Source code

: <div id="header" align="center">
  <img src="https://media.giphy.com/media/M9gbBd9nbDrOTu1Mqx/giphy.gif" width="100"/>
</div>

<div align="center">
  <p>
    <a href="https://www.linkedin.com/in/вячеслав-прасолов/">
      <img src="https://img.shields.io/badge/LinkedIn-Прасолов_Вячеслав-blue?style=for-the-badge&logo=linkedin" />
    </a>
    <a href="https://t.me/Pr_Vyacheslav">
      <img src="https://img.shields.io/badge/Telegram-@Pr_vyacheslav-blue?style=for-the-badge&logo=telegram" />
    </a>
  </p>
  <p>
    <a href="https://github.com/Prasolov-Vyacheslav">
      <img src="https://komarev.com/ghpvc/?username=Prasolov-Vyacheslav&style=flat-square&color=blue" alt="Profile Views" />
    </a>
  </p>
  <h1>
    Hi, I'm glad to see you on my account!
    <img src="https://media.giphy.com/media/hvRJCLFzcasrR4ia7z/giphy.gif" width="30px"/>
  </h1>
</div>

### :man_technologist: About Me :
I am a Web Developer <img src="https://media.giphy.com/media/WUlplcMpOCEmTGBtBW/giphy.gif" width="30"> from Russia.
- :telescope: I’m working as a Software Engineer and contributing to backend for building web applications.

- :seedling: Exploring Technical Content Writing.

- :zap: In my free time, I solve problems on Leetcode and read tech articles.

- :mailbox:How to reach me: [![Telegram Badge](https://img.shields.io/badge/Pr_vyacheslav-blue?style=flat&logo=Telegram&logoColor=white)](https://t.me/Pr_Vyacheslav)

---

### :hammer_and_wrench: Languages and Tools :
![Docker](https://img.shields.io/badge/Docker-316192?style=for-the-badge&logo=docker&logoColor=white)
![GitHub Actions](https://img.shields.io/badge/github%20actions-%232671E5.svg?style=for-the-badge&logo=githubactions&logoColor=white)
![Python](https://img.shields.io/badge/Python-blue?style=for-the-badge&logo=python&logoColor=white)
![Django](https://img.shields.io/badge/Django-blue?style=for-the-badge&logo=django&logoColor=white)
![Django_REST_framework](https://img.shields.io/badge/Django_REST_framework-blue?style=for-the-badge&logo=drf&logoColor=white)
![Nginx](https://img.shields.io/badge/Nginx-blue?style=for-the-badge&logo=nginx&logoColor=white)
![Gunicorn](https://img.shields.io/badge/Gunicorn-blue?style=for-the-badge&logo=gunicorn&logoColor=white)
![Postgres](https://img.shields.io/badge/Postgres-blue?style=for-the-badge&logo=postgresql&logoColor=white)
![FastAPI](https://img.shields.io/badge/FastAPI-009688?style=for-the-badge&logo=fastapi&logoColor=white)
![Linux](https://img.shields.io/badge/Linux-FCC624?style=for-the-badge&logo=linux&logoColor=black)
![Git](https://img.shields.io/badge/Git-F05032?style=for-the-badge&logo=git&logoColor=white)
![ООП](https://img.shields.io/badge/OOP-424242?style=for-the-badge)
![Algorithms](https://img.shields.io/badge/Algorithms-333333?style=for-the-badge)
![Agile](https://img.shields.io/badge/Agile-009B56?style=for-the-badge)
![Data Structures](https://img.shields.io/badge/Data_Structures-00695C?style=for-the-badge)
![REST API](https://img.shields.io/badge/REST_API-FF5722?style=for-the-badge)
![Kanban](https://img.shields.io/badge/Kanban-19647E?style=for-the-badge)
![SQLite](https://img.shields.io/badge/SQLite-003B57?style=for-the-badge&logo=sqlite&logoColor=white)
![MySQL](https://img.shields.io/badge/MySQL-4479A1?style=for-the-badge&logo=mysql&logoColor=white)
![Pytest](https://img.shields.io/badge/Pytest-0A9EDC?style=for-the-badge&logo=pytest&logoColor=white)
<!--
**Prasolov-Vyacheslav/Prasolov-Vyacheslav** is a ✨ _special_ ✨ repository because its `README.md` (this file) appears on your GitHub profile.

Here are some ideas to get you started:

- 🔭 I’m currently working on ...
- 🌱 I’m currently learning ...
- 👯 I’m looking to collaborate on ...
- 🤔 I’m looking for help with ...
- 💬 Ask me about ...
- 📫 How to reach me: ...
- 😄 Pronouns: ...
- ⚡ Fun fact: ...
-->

◆ ◆ ◆

§ TO DO
Every entry above must be returned word for word.

§ TASK SOLUTION
Source code

: <div id="header" align="center">
  <img src="https://media.giphy.com/media/M9gbBd9nbDrOTu1Mqx/giphy.gif" width="100"/>
</div>

<div align="center">
  <p>
    <a href="https://www.linkedin.com/in/вячеслав-прасолов/">
      <img src="https://img.shields.io/badge/LinkedIn-Прасолов_Вячеслав-blue?style=for-the-badge&logo=linkedin" />
    </a>
    <a href="https://t.me/Pr_Vyacheslav">
      <img src="https://img.shields.io/badge/Telegram-@Pr_vyacheslav-blue?style=for-the-badge&logo=telegram" />
    </a>
  </p>
  <p>
    <a href="https://github.com/Prasolov-Vyacheslav">
      <img src="https://komarev.com/ghpvc/?username=Prasolov-Vyacheslav&style=flat-square&color=blue" alt="Profile Views" />
    </a>
  </p>
  <h1>
    Hi, I'm glad to see you on my account!
    <img src="https://media.giphy.com/media/hvRJCLFzcasrR4ia7z/giphy.gif" width="30px"/>
  </h1>
</div>

### :man_technologist: About Me :
I am a Web Developer <img src="https://media.giphy.com/media/WUlplcMpOCEmTGBtBW/giphy.gif" width="30"> from Russia.
- :telescope: I’m working as a Software Engineer and contributing to backend for building web applications.

- :seedling: Exploring Technical Content Writing.

- :zap: In my free time, I solve problems on Leetcode and read tech articles.

- :mailbox:How to reach me: [![Telegram Badge](https://img.shields.io/badge/Pr_vyacheslav-blue?style=flat&logo=Telegram&logoColor=white)](https://t.me/Pr_Vyacheslav)

---

### :hammer_and_wrench: Languages and Tools :
![Docker](https://img.shields.io/badge/Docker-316192?style=for-the-badge&logo=docker&logoColor=white)
![GitHub Actions](https://img.shields.io/badge/github%20actions-%232671E5.svg?style=for-the-badge&logo=githubactions&logoColor=white)
![Python](https://img.shields.io/badge/Python-blue?style=for-the-badge&logo=python&logoColor=white)
![Django](https://img.shields.io/badge/Django-blue?style=for-the-badge&logo=django&logoColor=white)
![Django_REST_framework](https://img.shields.io/badge/Django_REST_framework-blue?style=for-the-badge&logo=drf&logoColor=white)
![Nginx](https://img.shields.io/badge/Nginx-blue?style=for-the-badge&logo=nginx&logoColor=white)
![Gunicorn](https://img.shields.io/badge/Gunicorn-blue?style=for-the-badge&logo=gunicorn&logoColor=white)
![Postgres](https://img.shields.io/badge/Postgres-blue?style=for-the-badge&logo=postgresql&logoColor=white)
![FastAPI](https://img.shields.io/badge/FastAPI-009688?style=for-the-badge&logo=fastapi&logoColor=white)
![Linux](https://img.shields.io/badge/Linux-FCC624?style=for-the-badge&logo=linux&logoColor=black)
![Git](https://img.shields.io/badge/Git-F05032?style=for-the-badge&logo=git&logoColor=white)
![ООП](https://img.shields.io/badge/OOP-424242?style=for-the-badge)
![Algorithms](https://img.shields.io/badge/Algorithms-333333?style=for-the-badge)
![Agile](https://img.shields.io/badge/Agile-009B56?style=for-the-badge)
![Data Structures](https://img.shields.io/badge/Data_Structures-00695C?style=for-the-badge)
![REST API](https://img.shields.io/badge/REST_API-FF5722?style=for-the-badge)
![Kanban](https://img.shields.io/badge/Kanban-19647E?style=for-the-badge)
![SQLite](https://img.shields.io/badge/SQLite-003B57?style=for-the-badge&logo=sqlite&logoColor=white)
![MySQL](https://img.shields.io/badge/MySQL-4479A1?style=for-the-badge&logo=mysql&logoColor=white)
![Pytest](https://img.shields.io/badge/Pytest-0A9EDC?style=for-the-badge&logo=pytest&logoColor=white)
<!--
**Prasolov-Vyacheslav/Prasolov-Vyacheslav** is a ✨ _special_ ✨ repository because its `README.md` (this file) appears on your GitHub profile.

Here are some ideas to get you started:

- 🔭 I’m currently working on ...
- 🌱 I’m currently learning ...
- 👯 I’m looking to collaborate on ...
- 🤔 I’m looking for help with ...
- 💬 Ask me about ...
- 📫 How to reach me: ...
- 😄 Pronouns: ...
- ⚡ Fun fact: ...
-->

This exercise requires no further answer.